Come with me while I take you on a tour. A journey of the mind, if you will. Now close your eyes. Close them dammit. They’re still open, what’s your deal, I told you to close your freaking eyes! If you’re not going to participate why are you even reading this? Now close your freaking fracking eyes!
Now imagine you’re going to a grocery store. Why aren’t you imagining this? What is up with you today? First you won’t close your eyes when I ask you super nicely to, and now that I finally convinced you to close your eyes you won’t read along and oooh now I get it.
Open your eyes.
Please open your eyes.
Ok I’m just going to wait for you to get bored and open them. I’m waiting. Really, you aren’t bored yet? You’ve got a bit of drool.
Oh. I see. You fell asleep. How embarrassing for you. Oh watch out you’re gonna hit your—hi there, sleepy head! No I don’t know why your head hurts. Now follow along dammit.

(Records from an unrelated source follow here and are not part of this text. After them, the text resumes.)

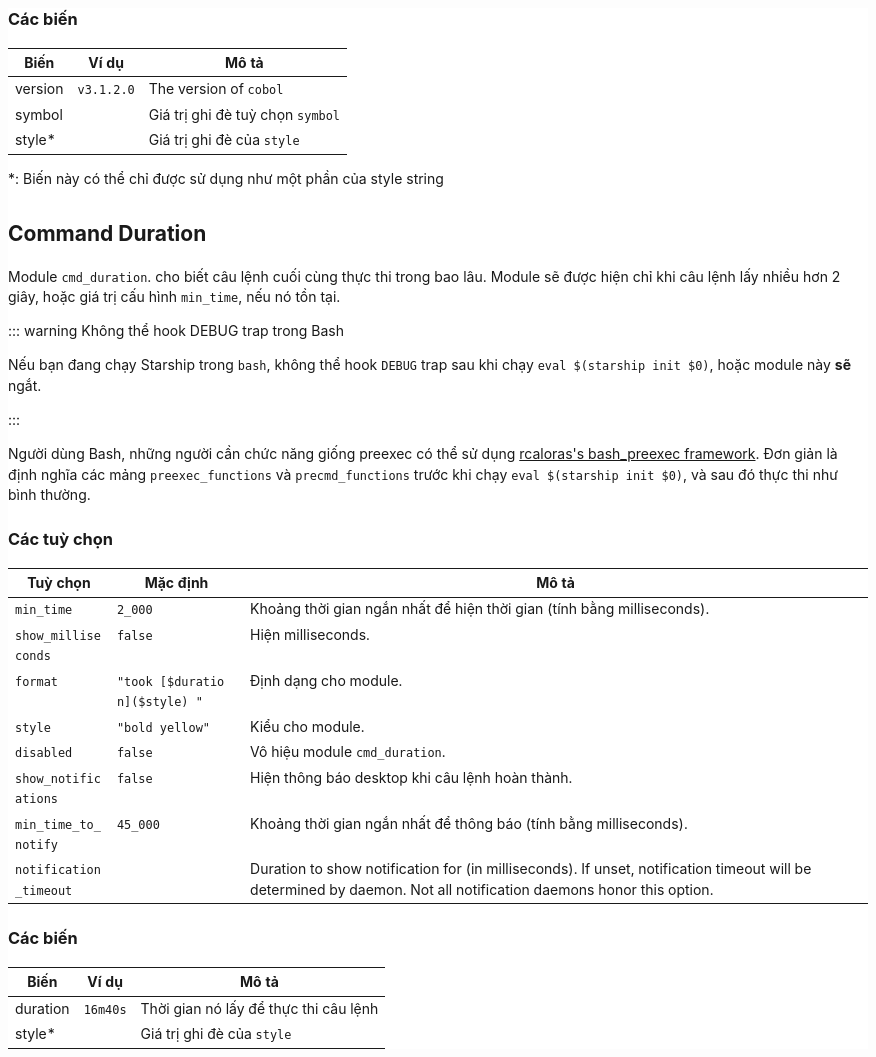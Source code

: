 ### Các biến

| Biến      | Ví dụ      | Mô tả                            |
| --------- | ---------- | -------------------------------- |
| version   | `v3.1.2.0` | The version of `cobol`           |
| symbol    |            | Giá trị ghi đè tuỳ chọn `symbol` |
| style\* |            | Giá trị ghi đè của `style`       |

*: Biến này có thể chỉ được sử dụng như một phần của style string

## Command Duration

Module `cmd_duration`. cho biết câu lệnh cuối cùng thực thi trong bao lâu. Module sẽ được hiện chỉ khi câu lệnh lấy nhiều hơn 2 giây, hoặc giá trị cấu hình `min_time`, nếu nó tồn tại.

::: warning Không thể hook DEBUG trap trong Bash

Nếu bạn đang chạy Starship trong `bash`, không thể hook `DEBUG` trap sau khi chạy `eval $(starship init $0)`, hoặc module này **sẽ** ngắt.

:::

Người dùng Bash, những người cần chức năng giống preexec có thể sử dụng [rcaloras's bash_preexec framework](https://github.com/rcaloras/bash-preexec). Đơn giản là định nghĩa các mảng `preexec_functions` và `precmd_functions` trước khi chạy `eval $(starship init $0)`, và sau đó thực thi như bình thường.

### Các tuỳ chọn

| Tuỳ chọn               | Mặc định                      | Mô tả                                                                                                                                                             |
| ---------------------- | ----------------------------- | ----------------------------------------------------------------------------------------------------------------------------------------------------------------- |
| `min_time`             | `2_000`                       | Khoảng thời gian ngắn nhất để hiện thời gian (tính bằng milliseconds).                                                                                            |
| `show_milliseconds`    | `false`                       | Hiện milliseconds.                                                                                                                                                |
| `format`               | `"took [$duration]($style) "` | Định dạng cho module.                                                                                                                                             |
| `style`                | `"bold yellow"`               | Kiểu cho module.                                                                                                                                                  |
| `disabled`             | `false`                       | Vô hiệu module `cmd_duration`.                                                                                                                                    |
| `show_notifications`   | `false`                       | Hiện thông báo desktop khi câu lệnh hoàn thành.                                                                                                                   |
| `min_time_to_notify`   | `45_000`                      | Khoảng thời gian ngắn nhất để thông báo (tính bằng milliseconds).                                                                                                 |
| `notification_timeout` |                               | Duration to show notification for (in milliseconds). If unset, notification timeout will be determined by daemon. Not all notification daemons honor this option. |

### Các biến

| Biến      | Ví dụ    | Mô tả                                 |
| --------- | -------- | ------------------------------------- |
| duration  | `16m40s` | Thời gian nó lấy để thực thi câu lệnh |
| style\* |          | Giá trị ghi đè của `style`            |
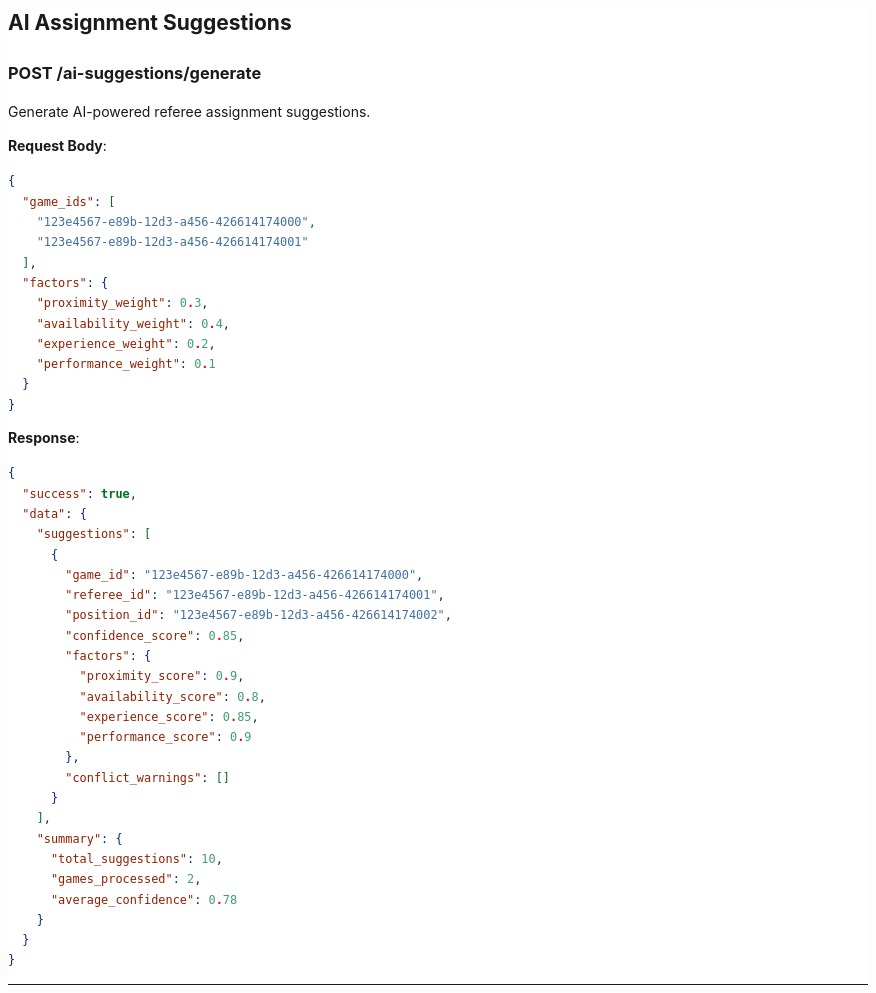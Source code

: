 
## AI Assignment Suggestions

### POST /ai-suggestions/generate

Generate AI-powered referee assignment suggestions.

**Request Body**:
```json
{
  "game_ids": [
    "123e4567-e89b-12d3-a456-426614174000",
    "123e4567-e89b-12d3-a456-426614174001"
  ],
  "factors": {
    "proximity_weight": 0.3,
    "availability_weight": 0.4,
    "experience_weight": 0.2,
    "performance_weight": 0.1
  }
}
```

**Response**:
```json
{
  "success": true,
  "data": {
    "suggestions": [
      {
        "game_id": "123e4567-e89b-12d3-a456-426614174000",
        "referee_id": "123e4567-e89b-12d3-a456-426614174001",
        "position_id": "123e4567-e89b-12d3-a456-426614174002",
        "confidence_score": 0.85,
        "factors": {
          "proximity_score": 0.9,
          "availability_score": 0.8,
          "experience_score": 0.85,
          "performance_score": 0.9
        },
        "conflict_warnings": []
      }
    ],
    "summary": {
      "total_suggestions": 10,
      "games_processed": 2,
      "average_confidence": 0.78
    }
  }
}
```

---

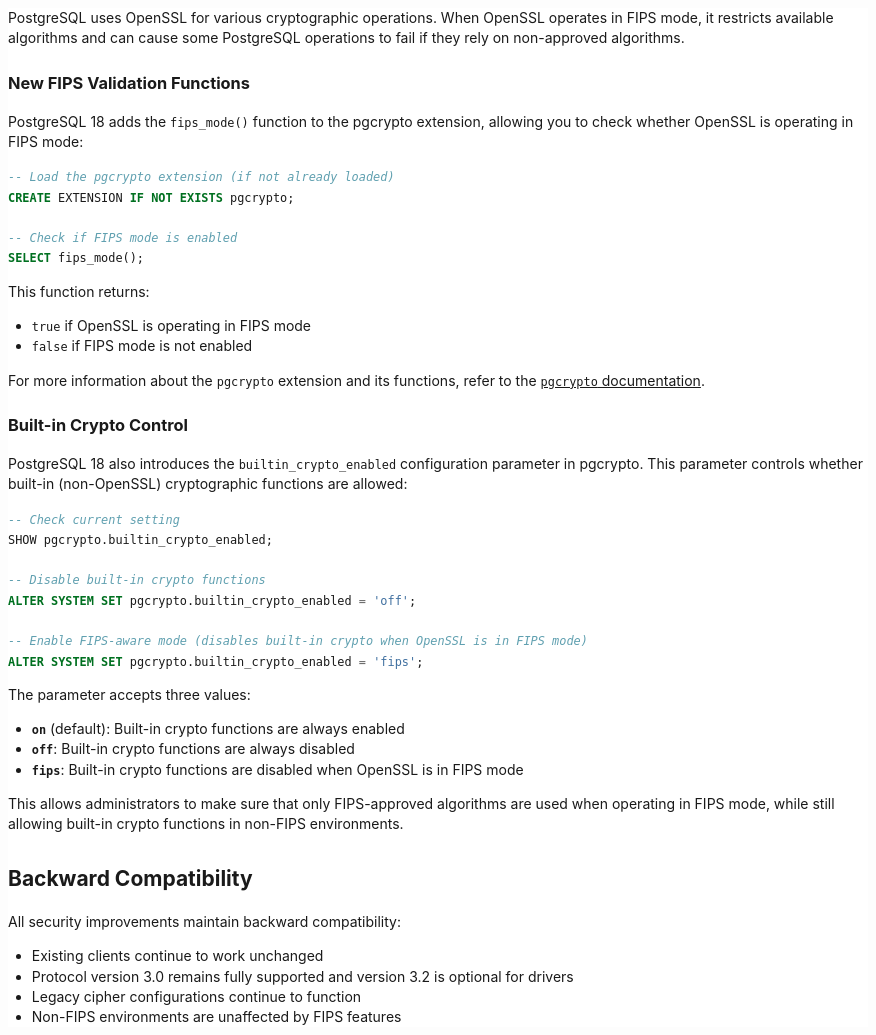 PostgreSQL uses OpenSSL for various cryptographic operations. When OpenSSL operates in FIPS mode, it restricts available algorithms and can cause some PostgreSQL operations to fail if they rely on non-approved algorithms.

### New FIPS Validation Functions

PostgreSQL 18 adds the `fips_mode()` function to the pgcrypto extension, allowing you to check whether OpenSSL is operating in FIPS mode:

```sql
-- Load the pgcrypto extension (if not already loaded)
CREATE EXTENSION IF NOT EXISTS pgcrypto;

-- Check if FIPS mode is enabled
SELECT fips_mode();
```

This function returns:

- `true` if OpenSSL is operating in FIPS mode
- `false` if FIPS mode is not enabled

For more information about the `pgcrypto` extension and its functions, refer to the [`pgcrypto` documentation](https://www.postgresql.org/docs/18/pgcrypto.html).

### Built-in Crypto Control

PostgreSQL 18 also introduces the `builtin_crypto_enabled` configuration parameter in pgcrypto. This parameter controls whether built-in (non-OpenSSL) cryptographic functions are allowed:

```sql
-- Check current setting
SHOW pgcrypto.builtin_crypto_enabled;

-- Disable built-in crypto functions
ALTER SYSTEM SET pgcrypto.builtin_crypto_enabled = 'off';

-- Enable FIPS-aware mode (disables built-in crypto when OpenSSL is in FIPS mode)
ALTER SYSTEM SET pgcrypto.builtin_crypto_enabled = 'fips';
```

The parameter accepts three values:

- **`on`** (default): Built-in crypto functions are always enabled
- **`off`**: Built-in crypto functions are always disabled
- **`fips`**: Built-in crypto functions are disabled when OpenSSL is in FIPS mode

This allows administrators to make sure that only FIPS-approved algorithms are used when operating in FIPS mode, while still allowing built-in crypto functions in non-FIPS environments.

## Backward Compatibility

All security improvements maintain backward compatibility:

- Existing clients continue to work unchanged
- Protocol version 3.0 remains fully supported and version 3.2 is optional for drivers
- Legacy cipher configurations continue to function
- Non-FIPS environments are unaffected by FIPS features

Imagine you walk into a grocery store, thinking “Hmm, I need some milk!” For some reason you added an exclamation mark in your head. You seem weirdly excited about getting milk. Maybe instead of milk, you should seek therapy. But I think that’s a subject for a different post. Right now you’re going into the grocery store prancing and skipping like a little idiot, so bloody excited to get your milk.
Anyway, you walk up to the customer service desk, and say “Hi there. I need some milk. I ran out.” Or maybe you say “I’m on vacation and I forgot to bring milk with me. Do you sell milk?”
No matter what the response is (you weren’t really listening, anyway. You were just asking in a polite fashion because your mom “raised you right”. Yeah. Okay.) you say “great, can I just get some for free?” Again, when they respond you totally zone out, and then say “Well how the hell am I supposed to get any milk then? I need that milk! You’re just going to make me walk around all day without any calcium? That’s so irresponsible of you! What do you mean I should have planned ahead and bought milk before mine expired? Screw you, I’m taking my money somewhere else, and I’m reporting you! No I don’t know to who! God!” Then you storm out of the store. What a bunch of pricks that they have working there, hey? Good thing you made your point! Assholes, not giving you free milk.
Let’s switch gears a little bit here. No no no, keep your eyes open! Oh crap, I lost you again. Okay, I’m going to the bathroom.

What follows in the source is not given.